Advertisement
Aktivis Kajian Budaya, Glamora Lionda |
Opini, Oleh; Glamora Lionda - Hajatan demokrasi terbesar berupa Pemilu Presiden dan Pemilu Legislatif sudah di depan mata. Namun, penggunaan isu bernuansa politik identitas yang bersifat negatif masih menjadi momok.
Hasil survei Lembaga Survei Indonesia (LSI) Denny JA bahkan memperlihatkan angka penurunan jumlah publik yang mendukung Pancasila. Di sisi lain ada peningkatan jumlah masyarakat yang menginginkan Indonesia berdasarkan NKRI bersyariah (Pro-NKRI bersyariah).

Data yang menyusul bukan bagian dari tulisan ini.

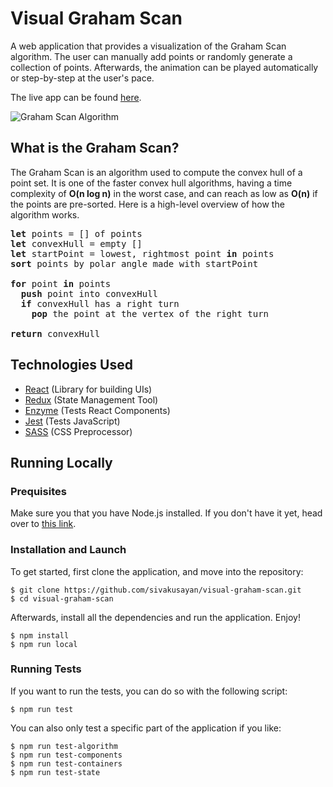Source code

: # Visual Graham Scan
A web application that provides a visualization of the Graham Scan algorithm. The user can manually add points or randomly generate a collection of points. Afterwards, the animation can be played automatically or step-by-step at the user's pace. 

The live app can be found [here](https://www.visualgrahamscan.com/).

![Graham Scan Algorithm](https://media.giphy.com/media/9oI4Z7wqpuLKfqfWBY/giphy.gif)

## What is the Graham Scan?
The Graham Scan is an algorithm used to compute the convex hull of a point set. It is one of the faster convex hull algorithms,
having a time complexity of **O(n log n)** in the worst case, and can reach as low as **O(n)** if the points are pre-sorted. Here is a high-level
overview of how the algorithm works.
<pre>
<b>let</b> points = [] of points 
<b>let</b> convexHull = empty []
<b>let</b> startPoint = lowest, rightmost point <b>in</b> points
<b>sort</b> points by polar angle made with startPoint 

<b>for</b> point <b>in</b> points
  <b>push</b> point into convexHull
  <b>if</b> convexHull has a right turn
    <b>pop</b> the point at the vertex of the right turn 
 
<b>return</b> convexHull
</pre>
## Technologies Used
* [React](https://reactjs.org/) (Library for building UIs)
* [Redux](https://redux.js.org/) (State Management Tool)
* [Enzyme](https://github.com/airbnb/enzyme) (Tests React Components)
* [Jest](https://jestjs.io/) (Tests JavaScript)
* [SASS](https://sass-lang.com/) (CSS Preprocessor)
## Running Locally
### Prequisites
Make sure you that you have Node.js installed. If you don't have it yet, head over to [this link](https://nodejs.org/en/download/).
### Installation and Launch
To get started, first clone the application, and move into the repository:
```
$ git clone https://github.com/sivakusayan/visual-graham-scan.git
$ cd visual-graham-scan
```
Afterwards, install all the dependencies and run the application. Enjoy!
```
$ npm install
$ npm run local
```
### Running Tests
If you want to run the tests, you can do so with the following script:
```
$ npm run test
```
You can also only test a specific part of the application if you like:
```
$ npm run test-algorithm
$ npm run test-components
$ npm run test-containers
$ npm run test-state
```
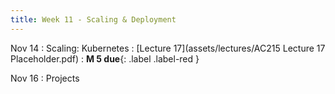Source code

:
 ```yaml
---
title: Week 11 - Scaling & Deployment
---
```


Nov 14
: Scaling: Kubernetes
  : [Lecture 17](assets/lectures/AC215 Lecture 17 Placeholder.pdf)
: **M 5 due**{: .label .label-red }

Nov 16
: Projects 
   

  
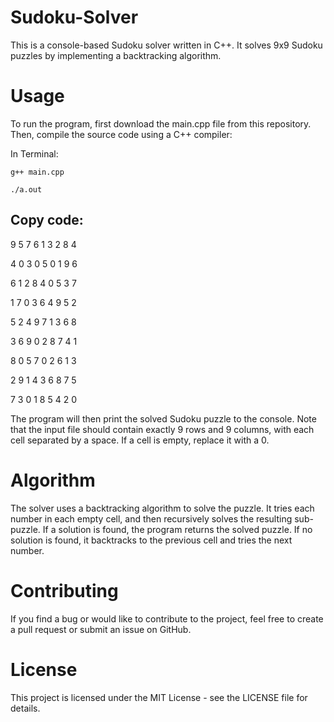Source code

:# Sudoku-Solver
This is a console-based Sudoku solver written in C++. It solves 9x9 Sudoku puzzles by implementing a backtracking algorithm.

# Usage
To run the program, first download the main.cpp file from this repository. Then, compile the source code using a C++ compiler:

In Terminal:

```g++ main.cpp```

```./a.out```


Copy code:
---------

9 5 7 6 1 3 2 8 4

4 0 3 0 5 0 1 9 6

6 1 2 8 4 0 5 3 7

1 7 0 3 6 4 9 5 2

5 2 4 9 7 1 3 6 8

3 6 9 0 2 8 7 4 1

8 0 5 7 0 2 6 1 3

2 9 1 4 3 6 8 7 5

7 3 0 1 8 5 4 2 0

The program will then print the solved Sudoku puzzle to the console. Note that the input file should contain exactly 9 rows and 9 columns, with each cell separated by a space. If a cell is empty, replace it with a 0.

# Algorithm
The solver uses a backtracking algorithm to solve the puzzle. It tries each number in each empty cell, and then recursively solves the resulting sub-puzzle. If a solution is found, the program returns the solved puzzle. If no solution is found, it backtracks to the previous cell and tries the next number.

# Contributing
If you find a bug or would like to contribute to the project, feel free to create a pull request or submit an issue on GitHub.

# License
This project is licensed under the MIT License - see the LICENSE file for details.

Politik identitas kerap kali diartikan sebagai politik yang mengedepankan relasi emosional seraya merendahkan pertimbangan rasional. Sehingga pilihan yang diambil lebih karena bersifat dorongan primordial yang kurang mengedepankan pilihan karena pertimbangan kemanfaatan umum.
Pilihan yang berdasarkan identitas dilakukan karena relasi ras, etnis, kedaerahan, dan juga karena kesamaan keyakinan agama. Asumsinya bukan karena pertimbangan kemaslahatan umum.
Fenomena ini semakin nampak jelas terlihat setahun terakhir. Terlihat dari riuhnya pemberitaan deklarasi dukungan berbagai organisasi dengan latarbelakang kelas, suku dan agama terhadap salah satu poro fs politik.
Munculnya fenomena tersebut, tentu menimbulkan pertanyaan di benak kita. Apa motif pendeklarasian tersebut? Deklarasi dari berbagai ormas berlatar belakang SARA itu jelas menunjukkan adanya interest group di dalam ruang politik kita.
Secara definisi, interest group atau kelompok kepentingan diartikan oleh Joseph Barker dan Ralph Losco sebagai "virtually any voluntary association that seeks to publicly promote and create advantages for its cause. It applies to a vast array of diverse organizations. This includes corporations, charitable organizations, civil rights groups, neighborhood associations, professional and trade associations".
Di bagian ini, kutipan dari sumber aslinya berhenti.